Karl Christoph, In der Hölle von Dachau

Von Karl Christoph, dem Verfasser dieses Erlebnisberichts aus dem Konzentrationslager Dachau, wissen wir nur sehr wenig. Er war Taglöhner, verheiratet mit der Lebensmittelhändlerin Therese Christoph.
Beiden gehörte das Haus Hörmannstraße 4 in Garmisch.

Als am 30. Januar 1933 der Mann an die Macht kam, dem das Deutsche Volk seinen heutigen wirtschaftlichen u. politischen Untergang verdankt, wurde dieser Machtantritt für Hunderttausende von Volksgenossen der Beginn einer Schreckensherrschaft, die unzähligen von ihnen grausamste Leiden u. qualvollsten Tod brachte.

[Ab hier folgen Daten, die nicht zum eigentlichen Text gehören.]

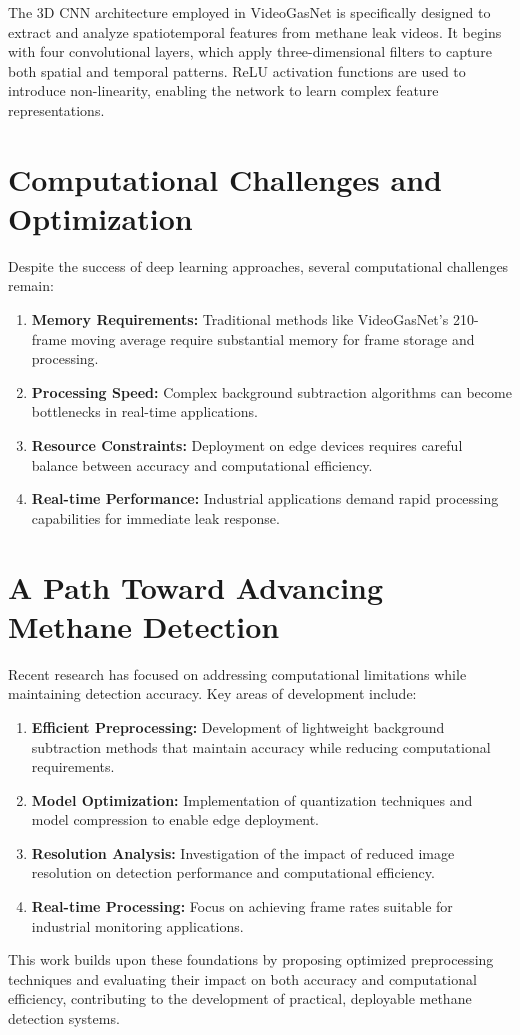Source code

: The 3D CNN architecture employed in VideoGasNet is specifically designed to extract and analyze spatiotemporal features from methane leak videos. It begins with four convolutional layers, which apply three-dimensional filters to capture both spatial and temporal patterns. ReLU activation functions are used to introduce non-linearity, enabling the network to learn complex feature representations.

\section{Computational Challenges and Optimization}

Despite the success of deep learning approaches, several computational challenges remain:

\begin{enumerate}
\item \textbf{Memory Requirements:} Traditional methods like VideoGasNet's 210-frame moving average require substantial memory for frame storage and processing.

\item \textbf{Processing Speed:} Complex background subtraction algorithms can become bottlenecks in real-time applications.

\item \textbf{Resource Constraints:} Deployment on edge devices requires careful balance between accuracy and computational efficiency.

\item \textbf{Real-time Performance:} Industrial applications demand rapid processing capabilities for immediate leak response.
\end{enumerate}

\section{A Path Toward Advancing Methane Detection}

Recent research has focused on addressing computational limitations while maintaining detection accuracy. Key areas of development include:

\begin{enumerate}
\item \textbf{Efficient Preprocessing:} Development of lightweight background subtraction methods that maintain accuracy while reducing computational requirements.

\item \textbf{Model Optimization:} Implementation of quantization techniques and model compression to enable edge deployment.

\item \textbf{Resolution Analysis:} Investigation of the impact of reduced image resolution on detection performance and computational efficiency.

\item \textbf{Real-time Processing:} Focus on achieving frame rates suitable for industrial monitoring applications.
\end{enumerate}

This work builds upon these foundations by proposing optimized preprocessing techniques and evaluating their impact on both accuracy and computational efficiency, contributing to the development of practical, deployable methane detection systems.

Mit der endgültigen Bestätigung der Macht Hitlers durch den bekannten Wahlausgang im März 1933 traten zwei Erscheinungen sofort u. augenfällig in Aktion, die nicht nur in ganz Deutschland gehasst u. gefürchtet, sondern auch weit über die Grenzen hinaus einen traurigen Ruf erlangt haben.

SS u. Gestapo!
Die Stützen u. Säulen der nationalsozialistischen Gewaltherrschaft nahmen sofort ihre blutige Tätigkeit auf, zu der sie erzogen und in der Zeit der Parteikämpfe systematisch und gründlich geschult wurden.

Wenige Tage nach der schwindelhaftesten Wahl, die je durchgeführt wurde, begannen dann am 10. März abends die Verhaftungen der namhaftesten politischen Gegner. Eine Menschenjagd setzte ein, wie sie die Geschichte wohl selten erlebt hatte.
Mit dem 10. März 1933 begann die Epoche der Hitlerschen Konzentrationslager. In ihnen begann nun der gemeinste und sadistischste Mordterror seine Orgien zu feiern.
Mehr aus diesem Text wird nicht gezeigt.